++++ Task material
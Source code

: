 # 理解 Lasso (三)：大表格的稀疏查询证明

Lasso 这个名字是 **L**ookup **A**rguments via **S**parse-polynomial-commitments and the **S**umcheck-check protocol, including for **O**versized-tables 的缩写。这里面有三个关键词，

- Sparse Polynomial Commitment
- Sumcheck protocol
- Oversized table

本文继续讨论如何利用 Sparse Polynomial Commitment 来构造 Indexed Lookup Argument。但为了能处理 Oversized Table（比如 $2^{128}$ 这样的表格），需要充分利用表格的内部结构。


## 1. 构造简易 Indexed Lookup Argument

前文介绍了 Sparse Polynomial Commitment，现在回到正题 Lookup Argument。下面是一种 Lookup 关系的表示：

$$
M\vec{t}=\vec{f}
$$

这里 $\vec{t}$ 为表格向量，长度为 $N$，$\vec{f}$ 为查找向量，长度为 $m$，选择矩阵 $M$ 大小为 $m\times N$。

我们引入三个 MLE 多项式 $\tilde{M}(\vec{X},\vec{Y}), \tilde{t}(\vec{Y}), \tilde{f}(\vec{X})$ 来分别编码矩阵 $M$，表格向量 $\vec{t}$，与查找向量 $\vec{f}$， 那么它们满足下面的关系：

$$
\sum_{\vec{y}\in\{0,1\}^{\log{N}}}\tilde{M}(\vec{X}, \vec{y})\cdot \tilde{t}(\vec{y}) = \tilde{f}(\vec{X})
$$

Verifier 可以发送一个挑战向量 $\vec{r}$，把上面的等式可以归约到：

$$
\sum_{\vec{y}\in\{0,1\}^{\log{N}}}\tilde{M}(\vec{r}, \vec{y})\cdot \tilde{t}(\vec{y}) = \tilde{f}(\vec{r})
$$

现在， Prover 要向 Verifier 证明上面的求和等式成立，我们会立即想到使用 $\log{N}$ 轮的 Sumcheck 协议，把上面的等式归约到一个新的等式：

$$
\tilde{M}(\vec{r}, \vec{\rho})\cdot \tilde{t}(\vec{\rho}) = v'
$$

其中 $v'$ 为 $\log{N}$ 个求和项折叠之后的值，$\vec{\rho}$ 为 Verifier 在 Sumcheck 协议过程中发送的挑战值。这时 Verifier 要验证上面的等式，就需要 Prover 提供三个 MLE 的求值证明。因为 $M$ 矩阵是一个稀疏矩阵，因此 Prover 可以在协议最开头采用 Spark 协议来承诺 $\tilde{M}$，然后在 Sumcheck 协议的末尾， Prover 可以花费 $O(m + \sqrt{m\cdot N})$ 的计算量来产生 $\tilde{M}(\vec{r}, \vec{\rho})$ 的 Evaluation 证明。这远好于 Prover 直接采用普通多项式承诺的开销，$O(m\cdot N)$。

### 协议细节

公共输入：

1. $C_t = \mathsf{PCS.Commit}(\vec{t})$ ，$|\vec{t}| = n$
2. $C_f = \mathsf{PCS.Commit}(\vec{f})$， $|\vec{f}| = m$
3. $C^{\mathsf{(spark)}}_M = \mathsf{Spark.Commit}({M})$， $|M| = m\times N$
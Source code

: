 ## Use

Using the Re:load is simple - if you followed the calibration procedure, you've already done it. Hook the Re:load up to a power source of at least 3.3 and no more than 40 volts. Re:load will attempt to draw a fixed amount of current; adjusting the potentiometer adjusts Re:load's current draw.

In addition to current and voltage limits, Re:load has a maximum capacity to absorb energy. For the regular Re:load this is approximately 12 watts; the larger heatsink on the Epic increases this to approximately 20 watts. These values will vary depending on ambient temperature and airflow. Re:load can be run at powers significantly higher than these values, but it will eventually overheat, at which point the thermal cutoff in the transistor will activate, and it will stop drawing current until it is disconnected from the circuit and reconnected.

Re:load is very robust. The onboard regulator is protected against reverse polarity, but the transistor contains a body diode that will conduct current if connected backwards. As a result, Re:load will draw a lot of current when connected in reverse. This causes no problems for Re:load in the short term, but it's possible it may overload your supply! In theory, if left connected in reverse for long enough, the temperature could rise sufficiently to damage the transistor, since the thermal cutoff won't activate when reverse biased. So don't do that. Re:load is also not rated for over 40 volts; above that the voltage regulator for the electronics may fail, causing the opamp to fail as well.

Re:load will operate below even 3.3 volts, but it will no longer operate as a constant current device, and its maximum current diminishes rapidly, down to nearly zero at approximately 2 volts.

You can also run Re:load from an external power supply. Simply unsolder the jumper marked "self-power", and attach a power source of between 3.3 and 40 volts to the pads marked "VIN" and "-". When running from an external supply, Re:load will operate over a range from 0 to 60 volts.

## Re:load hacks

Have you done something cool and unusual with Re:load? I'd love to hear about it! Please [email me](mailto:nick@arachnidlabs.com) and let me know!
++++++++
++++ Task material
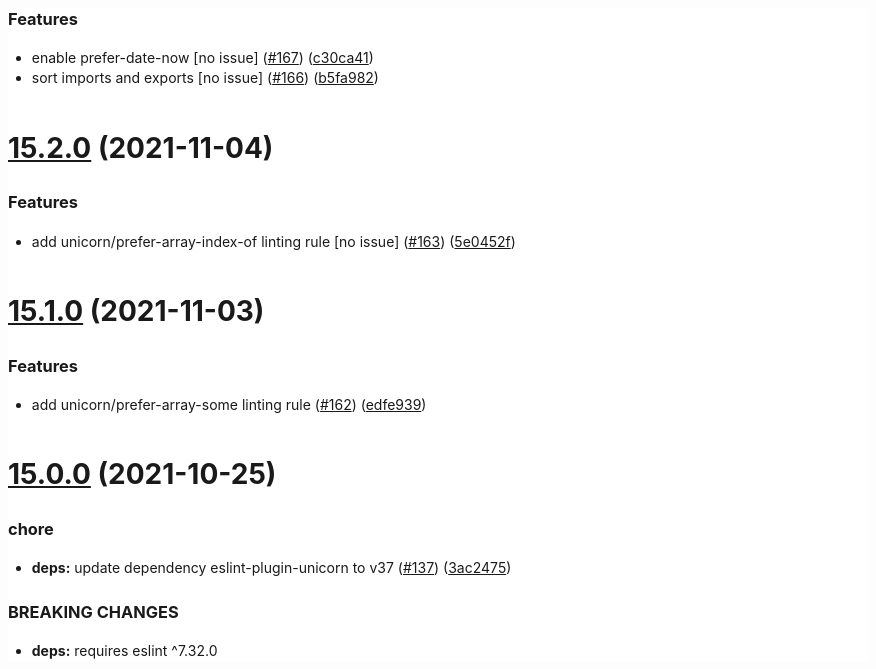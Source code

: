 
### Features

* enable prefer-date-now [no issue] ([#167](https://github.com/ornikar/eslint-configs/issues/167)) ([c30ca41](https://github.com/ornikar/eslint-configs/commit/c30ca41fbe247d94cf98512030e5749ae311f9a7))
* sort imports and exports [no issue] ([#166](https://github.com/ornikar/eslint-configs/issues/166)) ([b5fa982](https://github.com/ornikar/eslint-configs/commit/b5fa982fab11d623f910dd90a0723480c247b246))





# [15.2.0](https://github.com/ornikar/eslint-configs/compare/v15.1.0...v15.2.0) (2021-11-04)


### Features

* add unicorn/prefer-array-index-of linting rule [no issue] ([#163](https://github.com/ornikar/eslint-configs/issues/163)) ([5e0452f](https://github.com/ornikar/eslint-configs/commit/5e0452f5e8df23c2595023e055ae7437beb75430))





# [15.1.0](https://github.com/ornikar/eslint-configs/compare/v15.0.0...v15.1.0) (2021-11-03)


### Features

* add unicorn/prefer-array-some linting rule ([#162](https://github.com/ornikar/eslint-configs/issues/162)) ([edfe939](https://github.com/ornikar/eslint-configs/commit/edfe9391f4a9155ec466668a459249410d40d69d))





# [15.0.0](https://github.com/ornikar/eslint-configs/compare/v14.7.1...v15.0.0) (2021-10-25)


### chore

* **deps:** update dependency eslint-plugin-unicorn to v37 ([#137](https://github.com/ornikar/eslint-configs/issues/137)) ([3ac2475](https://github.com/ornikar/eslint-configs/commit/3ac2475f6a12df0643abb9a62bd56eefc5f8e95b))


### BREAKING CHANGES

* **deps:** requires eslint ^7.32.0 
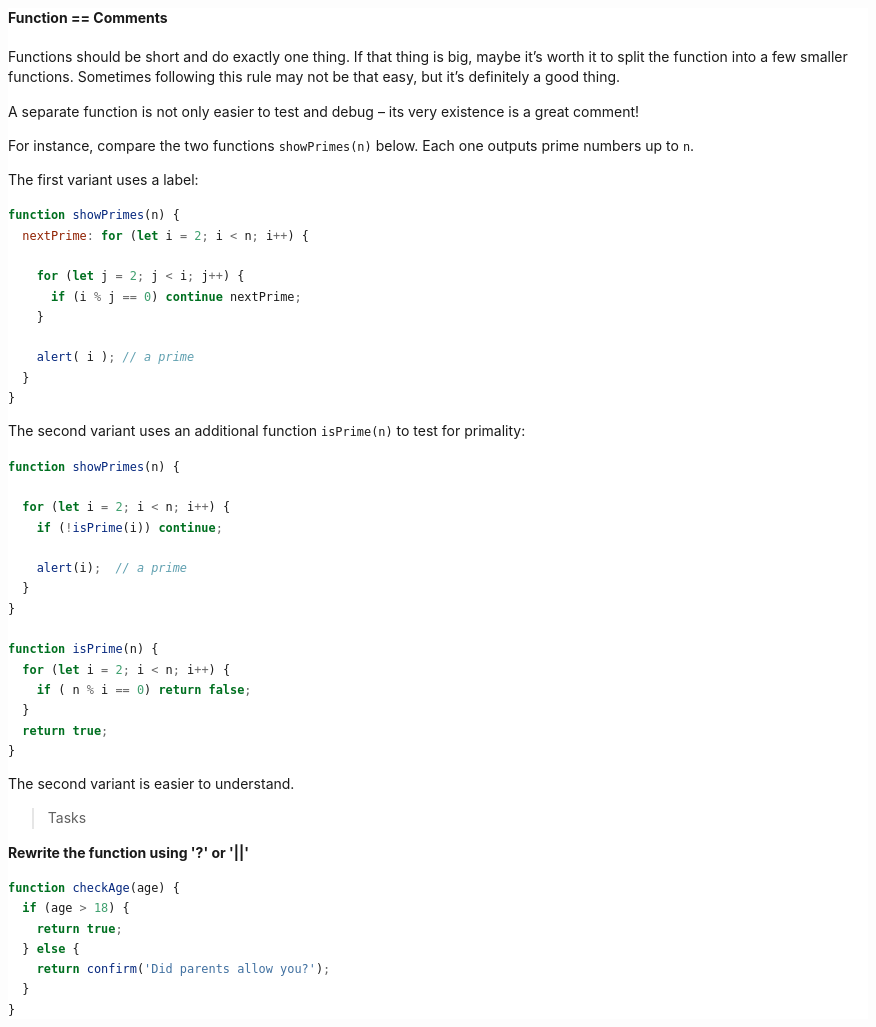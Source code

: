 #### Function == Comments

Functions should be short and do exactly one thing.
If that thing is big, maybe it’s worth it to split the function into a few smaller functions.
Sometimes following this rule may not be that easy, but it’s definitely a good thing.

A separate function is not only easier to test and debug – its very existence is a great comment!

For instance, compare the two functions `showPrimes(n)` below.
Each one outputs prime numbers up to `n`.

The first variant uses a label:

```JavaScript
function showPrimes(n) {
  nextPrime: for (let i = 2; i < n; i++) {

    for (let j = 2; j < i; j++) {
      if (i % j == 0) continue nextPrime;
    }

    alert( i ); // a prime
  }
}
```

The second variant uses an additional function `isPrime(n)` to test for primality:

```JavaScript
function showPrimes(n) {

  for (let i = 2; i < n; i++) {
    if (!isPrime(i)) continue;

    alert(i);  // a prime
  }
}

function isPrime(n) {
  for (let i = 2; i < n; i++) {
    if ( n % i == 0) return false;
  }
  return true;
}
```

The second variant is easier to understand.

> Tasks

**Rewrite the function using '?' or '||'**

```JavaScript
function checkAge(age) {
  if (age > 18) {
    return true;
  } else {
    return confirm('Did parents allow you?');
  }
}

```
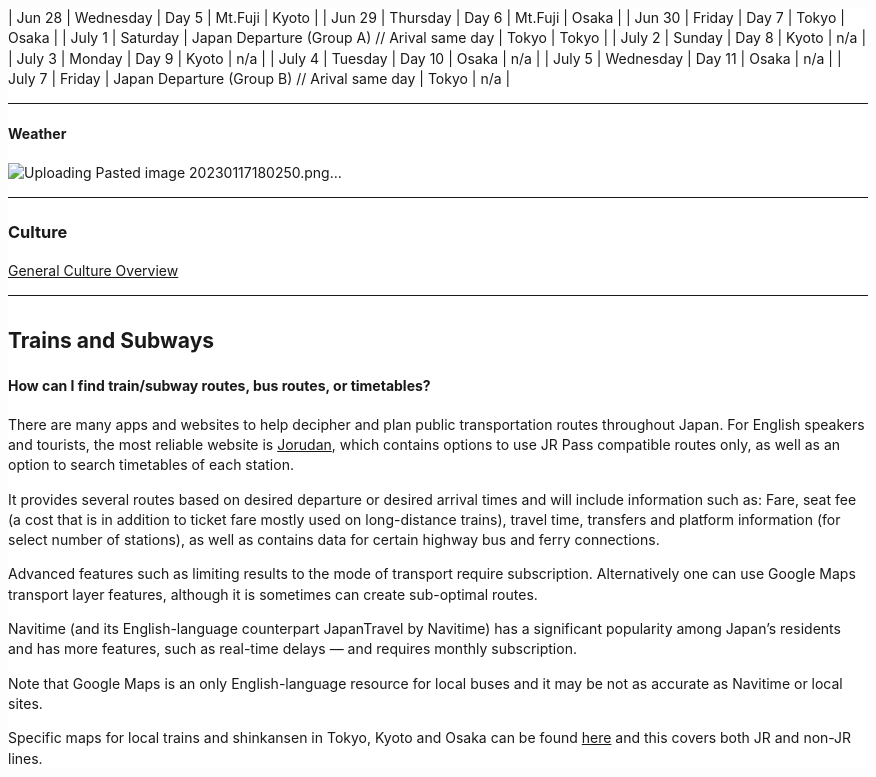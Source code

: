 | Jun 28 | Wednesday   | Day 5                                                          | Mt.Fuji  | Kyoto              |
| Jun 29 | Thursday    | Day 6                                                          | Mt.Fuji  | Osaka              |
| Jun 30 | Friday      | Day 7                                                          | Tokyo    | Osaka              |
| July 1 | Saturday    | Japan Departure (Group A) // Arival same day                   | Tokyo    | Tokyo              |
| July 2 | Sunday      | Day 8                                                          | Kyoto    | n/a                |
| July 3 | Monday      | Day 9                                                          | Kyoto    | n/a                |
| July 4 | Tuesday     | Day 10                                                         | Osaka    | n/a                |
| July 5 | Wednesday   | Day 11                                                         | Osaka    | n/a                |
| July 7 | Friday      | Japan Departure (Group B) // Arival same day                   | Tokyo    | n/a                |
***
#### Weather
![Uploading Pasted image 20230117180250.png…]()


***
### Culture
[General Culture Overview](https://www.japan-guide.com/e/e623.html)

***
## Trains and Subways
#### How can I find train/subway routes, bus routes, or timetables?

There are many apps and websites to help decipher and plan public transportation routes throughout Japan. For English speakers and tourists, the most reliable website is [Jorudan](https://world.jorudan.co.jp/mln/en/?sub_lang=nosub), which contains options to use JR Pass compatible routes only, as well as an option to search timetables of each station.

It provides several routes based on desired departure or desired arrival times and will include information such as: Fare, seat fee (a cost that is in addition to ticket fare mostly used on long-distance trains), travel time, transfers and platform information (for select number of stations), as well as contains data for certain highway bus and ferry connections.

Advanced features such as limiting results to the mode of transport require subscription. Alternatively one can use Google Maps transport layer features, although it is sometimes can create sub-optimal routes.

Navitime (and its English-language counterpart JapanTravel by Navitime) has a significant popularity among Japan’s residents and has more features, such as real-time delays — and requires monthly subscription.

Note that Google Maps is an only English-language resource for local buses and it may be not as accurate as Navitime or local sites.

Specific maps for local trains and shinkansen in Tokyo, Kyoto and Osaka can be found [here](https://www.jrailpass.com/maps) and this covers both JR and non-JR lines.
++++++++
• Exercise instructions: Look through the records above and please copy every line in which the string "Fuji" occurs.

• Your solution:
: | Jun 28 | Wednesday   | Day 5                                                          | Mt.Fuji  | Kyoto              |
| Jun 29 | Thursday    | Day 6                                                          | Mt.Fuji  | Osaka              |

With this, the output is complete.